Naturally, in the large urban centers of the Ottoman Empire around the Mediterranean Sea, the “conversations” of the Greek-speakers with their Turkish-speaking Muslim “co-tenants”, the Catholic Greek-speakers, the Armenians, the Sepharadi and Ashkenazi Jews, the Levantine Protestants, and the Europeans and the Americans, were more than intense. The relevant evidence demonstrates the musical exchanges between them and elucidate an ecumene where everyone contributed to the great musical “melting-pot”, and where everyone may draw from it, as well as redeposit it, in a new form, with a reformulated text and its meaning, with sometimes clear and sometimes blurred references to its pre-text, until someone else pulls it out again, through the “melting-pot”, so that it becomes clear that there is no end in this recreational and dynamic process where fluidity prevails.

These "conversations" are also found in the performing arts. After all, the inextricable relation between music and performing arts is more than vital. The theater, in its various froms, traffics music on its own terms and plays a key role in diffusing it to places that are often far away. It also builds a special network that communicates with discography. Within this network, already existing tendencies and aesthetic currents are often created or integrated, such as exoticism, especially during the period when the phenomenon of sound recording and reproduction takes on commercial, mass and universal dimensions.

"I xelogiastra" (The enchantress), a song with an exotic content, characteristically outlines this dialectical, multi-layered relationship between the various “national” repertoires, performing arts and aesthetic trends and currents, as its melody is also found in other nodes of the aforementioned cultural network.

In the era of discography, the advance of exoticism is irresistible and leaves a very strong imprint. However much it seems to be defined by the principle of "locality", exoticism is a global aesthetic constant, a "common" language of the new age strongly marked by modernism and inscribed in a complex and lengthy process of osmosis among "national" musicians, which produces repertoires with "ecumenical" or global characteristics.

Within these contexts the representation of the East gives the composers the possibility to expand the musical language they use, using new timbres, melodic developments and rhythmic patterns. Of course, this is done in the way in which they themselves perceive a musical material that is not easily accessible to them, neither in breadth nor in depth. A key obstacle is the large gap that separates the mindset of the "musical syntaxes" of the Eastern cultures and the culturally hegemonic Central European example.
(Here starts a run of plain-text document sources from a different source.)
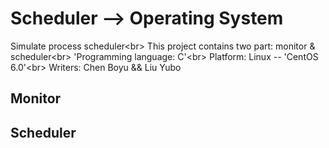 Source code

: # Scheduler --> Operating System
 Simulate process scheduler\<br>
This project contains two part: monitor & scheduler\<br>
'Programming language: C'\<br>
Platform: Linux -- 'CentOS 6.0'\<br>
Writers: Chen Boyu && Liu Yubo
## Monitor

## Scheduler
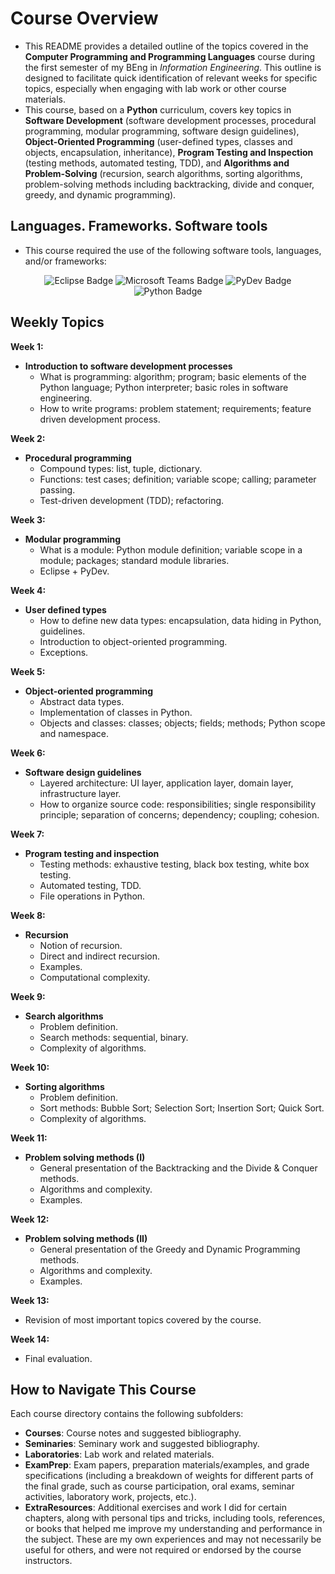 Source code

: # Course Overview

- This README provides a detailed outline of the topics covered in the **Computer Programming and Programming Languages** course during the first semester of my BEng in _Information Engineering_. This outline is designed to facilitate quick identification of relevant weeks for specific topics, especially when engaging with lab work or other course materials.
- This course, based on a **Python** curriculum, covers key topics in **Software Development** (software development processes, procedural programming, modular programming, software design guidelines), **Object-Oriented Programming** (user-defined types, classes and objects, encapsulation, inheritance), **Program Testing and Inspection** (testing methods, automated testing, TDD), and **Algorithms and Problem-Solving** (recursion, search algorithms, sorting algorithms, problem-solving methods including backtracking, divide and conquer, greedy, and dynamic programming).

## Languages. Frameworks. Software tools

- This course required the use of the following software tools, languages, and/or frameworks:

<div align="center">
  
<p>
  <img alt="Eclipse Badge" src="https://img.shields.io/badge/Eclipse-%232C2255?style=for-the-badge&logo=eclipse&logoColor=white">
  <img alt="Microsoft Teams Badge" src="https://img.shields.io/badge/Microsoft Teams-%23626EAF?style=for-the-badge&logo=microsoftteams&logoColor=white">
  <img alt="PyDev Badge" src="https://img.shields.io/badge/PyDev-%2328A745?style=for-the-badge&logo=pydev&logoColor=white">
  <img alt="Python Badge" src="https://img.shields.io/badge/Python-%233776AB?style=for-the-badge&logo=python&logoColor=white">
</p>
  
</div>

## Weekly Topics

**Week 1:** 
- **Introduction to software development processes**
  - What is programming: algorithm; program; basic elements of the Python language; Python interpreter; basic roles in software engineering.
  - How to write programs: problem statement; requirements; feature driven development process.

**Week 2:**
- **Procedural programming**
  - Compound types: list, tuple, dictionary.
  - Functions: test cases; definition; variable scope; calling; parameter passing.
  - Test-driven development (TDD); refactoring.

**Week 3:**
- **Modular programming**
  - What is a module: Python module definition; variable scope in a module; packages; standard module libraries.
  - Eclipse + PyDev.

**Week 4:**
- **User defined types**
  - How to define new data types: encapsulation, data hiding in Python, guidelines.
  - Introduction to object-oriented programming.
  - Exceptions.

**Week 5:**
- **Object-oriented programming**
  - Abstract data types.
  - Implementation of classes in Python.
  - Objects and classes: classes; objects; fields; methods; Python scope and namespace.

**Week 6:**
- **Software design guidelines**
  - Layered architecture: UI layer, application layer, domain layer, infrastructure layer.
  - How to organize source code: responsibilities; single responsibility principle; separation of concerns; dependency; coupling; cohesion.

**Week 7:**
- **Program testing and inspection**
  - Testing methods: exhaustive testing, black box testing, white box testing.
  - Automated testing, TDD.
  - File operations in Python.

**Week 8:**
- **Recursion**
  - Notion of recursion.
  - Direct and indirect recursion.
  - Examples.
  - Computational complexity.

**Week 9:**
- **Search algorithms**
  - Problem definition.
  - Search methods: sequential, binary.
  - Complexity of algorithms.

**Week 10:**
- **Sorting algorithms**
  - Problem definition.
  - Sort methods: Bubble Sort; Selection Sort; Insertion Sort; Quick Sort.
  - Complexity of algorithms.

**Week 11:**
- **Problem solving methods (I)**
  - General presentation of the Backtracking and the Divide & Conquer methods.
  - Algorithms and complexity.
  - Examples.

**Week 12:**
- **Problem solving methods (II)**
  - General presentation of the Greedy and Dynamic Programming methods.
  - Algorithms and complexity.
  - Examples.

**Week 13:**
- Revision of most important topics covered by the course.

**Week 14:**
- Final evaluation.

## How to Navigate This Course

Each course directory contains the following subfolders:

- **Courses**: Course notes and suggested bibliography.
- **Seminaries**: Seminary work and suggested bibliography.
- **Laboratories**: Lab work and related materials.
- **ExamPrep**: Exam papers, preparation materials/examples, and grade specifications (including a breakdown of weights for different parts of the final grade, such as course participation, oral exams, seminar activities, laboratory work, projects, etc.).
- **ExtraResources**: Additional exercises and work I did for certain chapters, along with personal tips and tricks, including tools, references, or books that helped me improve my understanding and performance in the subject. These are my own experiences and may not necessarily be useful for others, and were not required or endorsed by the course instructors.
The main musical features of the representation of the East are rather standardized: the modal entity of Hitzaz, the use of modes such as the Phrygian and Dorian, and the use of vocal melismas and vocalizations. Regarding the instruments, the representation of the exotic is systematically undertaken by the English horn and the oboe and, at the same time, the percussion is reinforced with tambourines, triangles, cymbals, gongs, etc. Regarding the rhythm, rhythmic patterns are chosen that "presage" one of the most important musical characteristics of exoticism: the bolero, called "oriental", which will define exoticism in Greek discography in the post-war period.
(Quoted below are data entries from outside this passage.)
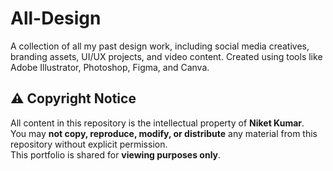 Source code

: # All-Design
A collection of all my past design work, including social media creatives, branding assets, UI/UX projects, and video content. Created using tools like Adobe Illustrator, Photoshop, Figma, and Canva.

## ⚠️ Copyright Notice

All content in this repository is the intellectual property of **Niket Kumar**.  
You may **not copy, reproduce, modify, or distribute** any material from this repository without explicit permission.  
This portfolio is shared for **viewing purposes only**.
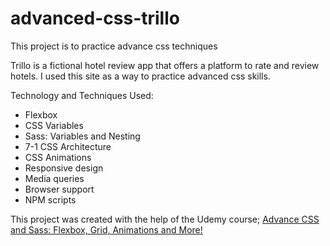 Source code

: # advanced-css-trillo
This project is to practice advance css techniques

Trillo is a fictional hotel review app that offers a platform to rate and review hotels. I used this site as a way to practice advanced css skills.

Technology and Techniques Used:

- Flexbox
- CSS Variables
- Sass: Variables and Nesting
- 7-1 CSS Architecture
- CSS Animations
- Responsive design
- Media queries
- Browser support
- NPM scripts

This project was created with the help of the Udemy course; [Advance CSS and Sass: Flexbox, Grid, Animations and More!](https://www.udemy.com/course/advanced-css-and-sass/)

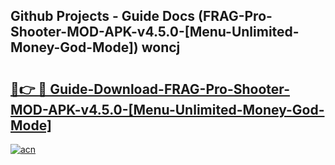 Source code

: ## Github Projects - Guide Docs (FRAG-Pro-Shooter-MOD-APK-v4.5.0-[Menu-Unlimited-Money-God-Mode]) woncj

# <h2><a href="https://apkcomod.com?title=FRAG-Pro-Shooter-MOD-APK-v4.5.0-[Menu-Unlimited-Money-God-Mode]">🔗👉 🔴 Guide-Download-FRAG-Pro-Shooter-MOD-APK-v4.5.0-[Menu-Unlimited-Money-God-Mode] </a></h2>

[![acn](https://github.com/user-attachments/assets/0f9c940e-d8b0-45ae-aac7-cd30a18b3e1c)](https://apkcomod.com?title=FRAG-Pro-Shooter-MOD-APK-v4.5.0-[Menu-Unlimited-Money-God-Mode])
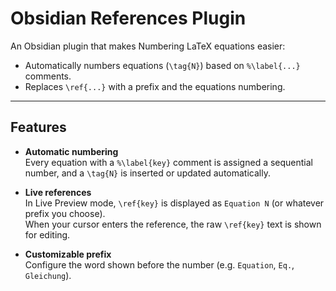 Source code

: # Obsidian References Plugin

An Obsidian plugin that makes Numbering LaTeX equations easier:

- Automatically numbers equations (`\tag{N}`) based on `%\label{...}` comments.
- Replaces `\ref{...}` with a prefix and the equations numbering.

---

## Features

- **Automatic numbering**  
  Every equation with a `%\label{key}` comment is assigned a sequential number, and a `\tag{N}` is inserted or updated automatically.

- **Live references**  
  In Live Preview mode, `\ref{key}` is displayed as `Equation N` (or whatever prefix you choose).  
  When your cursor enters the reference, the raw `\ref{key}` text is shown for editing.

- **Customizable prefix**  
  Configure the word shown before the number (e.g. `Equation`, `Eq.`, `Gleichung`).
At the center of the Eastern stage (which is always represented as Islamic) stands the palace, synonymous with pleasures and opulence, within which every imaginable intemperance is put into practice. Violent and despotic pashas, maharajas and sheikhs enjoy lavishness while indulging in proverbial laziness. The figure that dominates the ethnoscape of the East is certainly the female, an object of desire. Through a series of roles, almost exclusively leading ones, women embody the mysticism, eroticism and sensuality of the imaginary East. The ultimate symbol of lust, a trademark of the East, is none other than the harem (Lewis, 2004: 12-52). The slavery of the female body contributes decisively to the ethnoscape of the East, bringing the narrator face to face with transcendental acts of heroism. In the East, calendar time is polarized, with the atmosphere almost always described as nocturnal. Darkness is a powerful symbol of escalating emotional tension, as it is synonymous with a metaphysical fog.
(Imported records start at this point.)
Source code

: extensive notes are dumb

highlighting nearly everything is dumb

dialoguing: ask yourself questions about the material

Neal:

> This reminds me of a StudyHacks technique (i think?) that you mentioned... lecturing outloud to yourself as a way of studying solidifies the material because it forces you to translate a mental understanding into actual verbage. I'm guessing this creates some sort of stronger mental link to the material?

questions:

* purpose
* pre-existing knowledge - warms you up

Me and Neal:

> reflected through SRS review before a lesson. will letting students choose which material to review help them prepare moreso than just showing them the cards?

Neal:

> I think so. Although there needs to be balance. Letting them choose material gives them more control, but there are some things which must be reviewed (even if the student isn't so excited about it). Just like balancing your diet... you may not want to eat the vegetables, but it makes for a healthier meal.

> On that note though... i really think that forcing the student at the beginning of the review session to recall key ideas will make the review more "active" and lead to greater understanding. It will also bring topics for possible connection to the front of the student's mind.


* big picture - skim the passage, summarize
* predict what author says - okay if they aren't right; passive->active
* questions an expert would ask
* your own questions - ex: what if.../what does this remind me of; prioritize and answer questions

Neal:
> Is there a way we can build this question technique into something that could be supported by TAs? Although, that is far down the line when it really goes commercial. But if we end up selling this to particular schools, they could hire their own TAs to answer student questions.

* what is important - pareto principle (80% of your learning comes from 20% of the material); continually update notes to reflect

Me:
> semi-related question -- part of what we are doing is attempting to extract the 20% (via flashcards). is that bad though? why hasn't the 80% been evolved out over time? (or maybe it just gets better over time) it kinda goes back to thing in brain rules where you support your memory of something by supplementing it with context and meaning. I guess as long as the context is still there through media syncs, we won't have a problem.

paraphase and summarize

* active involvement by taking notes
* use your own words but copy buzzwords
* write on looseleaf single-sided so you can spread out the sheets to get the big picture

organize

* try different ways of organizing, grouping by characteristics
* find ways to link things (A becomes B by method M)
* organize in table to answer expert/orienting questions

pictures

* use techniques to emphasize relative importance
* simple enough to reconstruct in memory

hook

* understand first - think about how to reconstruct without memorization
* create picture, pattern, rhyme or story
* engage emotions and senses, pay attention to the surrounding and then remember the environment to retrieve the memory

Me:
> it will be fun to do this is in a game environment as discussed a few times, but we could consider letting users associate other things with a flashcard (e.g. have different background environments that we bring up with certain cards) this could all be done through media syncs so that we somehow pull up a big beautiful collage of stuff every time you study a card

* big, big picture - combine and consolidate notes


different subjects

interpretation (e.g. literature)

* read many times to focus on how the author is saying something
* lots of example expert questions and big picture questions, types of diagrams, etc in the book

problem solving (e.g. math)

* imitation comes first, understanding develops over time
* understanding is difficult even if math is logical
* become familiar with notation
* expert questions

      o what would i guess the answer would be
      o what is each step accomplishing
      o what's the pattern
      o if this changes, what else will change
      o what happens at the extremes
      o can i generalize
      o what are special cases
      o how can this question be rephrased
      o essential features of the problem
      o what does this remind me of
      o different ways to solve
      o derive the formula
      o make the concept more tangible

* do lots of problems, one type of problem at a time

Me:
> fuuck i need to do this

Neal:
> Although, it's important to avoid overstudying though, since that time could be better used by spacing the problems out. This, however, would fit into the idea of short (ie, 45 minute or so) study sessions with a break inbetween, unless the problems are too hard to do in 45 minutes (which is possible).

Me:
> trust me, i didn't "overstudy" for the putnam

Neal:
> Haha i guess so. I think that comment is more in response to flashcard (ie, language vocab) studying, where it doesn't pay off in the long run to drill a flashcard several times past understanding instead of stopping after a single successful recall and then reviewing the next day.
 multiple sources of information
Greek composers followed the great trend of Orientalism in European operetta (see Seiragakis, 2013: 35-42 and Evangelou, 2022: 100-106) the heyday of which would be associated with the first great explosion of exoticism in Greek artistic activity during the interwar period, approximately from 1916 to 1935. These works are characterized by a complete exotic phantasmagoria, with the libretto, music, sets and costumes contributing to its creation. More rarely, in the operetta (as well as in the revue), the fragmented appearance of exotic places and people is observed.

One such case is the song "Xelogiastra" from the three-act operetta "I despoinis Sorolop" (Miss Laziness) by Theofrastos Sakellaridis. The play premiered on July 28, 1924 (and not on the 27th, as stated in the musical score, see I vradyni newspaper, Year A', issue No. 279, 28/8/1924, page 3) by the Fotis Samartzis - Nikos Miliadis troupe, at the Alhambra Τheater. Initially, the lead role of Miss Sorolop (that is, Miss Laziness) was performed by Afroditi Laoutari and from September 18 onwards by Olympia Kantioti-Ritsiardi.

The song tells the story of a slave girl who, when the “mad pasha who lives among the gold” discovers that “some lad has swept her off her feet and ravished her heart”, murders the court singer in a rage. The metaphysical atmosphere is intensified when the murdered singer haunts the slave girl.

Even though it is a duet between the two central characters of the play, that is, Miss Sorolop and Mr. Kornelidis, in this recording it is performed by the singer Giorgos Vidalis. This performance includes three of the five stanzas of the song's lyrics (for all lyrics, see here).

The musical phrase used in the chorus of this song, in the part beginning with the lyrics "Gialeli leli leli", is also found in a later revue. More specifically, in the chorus of the song "Mousme", which comes from the 1925 revue "Protevousiana" (big-city girl/woman) by Aimilios Dragatsis, Antonis Vottis and Grigoris Konstantinidis, which premiered on June 23, 1925 at the Kentrikon Theater, in Athens, by the Alekos Gonidis troupe. We should point out that in “Mousme’s” commercial musical score, the song is labeled as "blues-fox on an oriental motif" (Blues fox sur un motif oriental).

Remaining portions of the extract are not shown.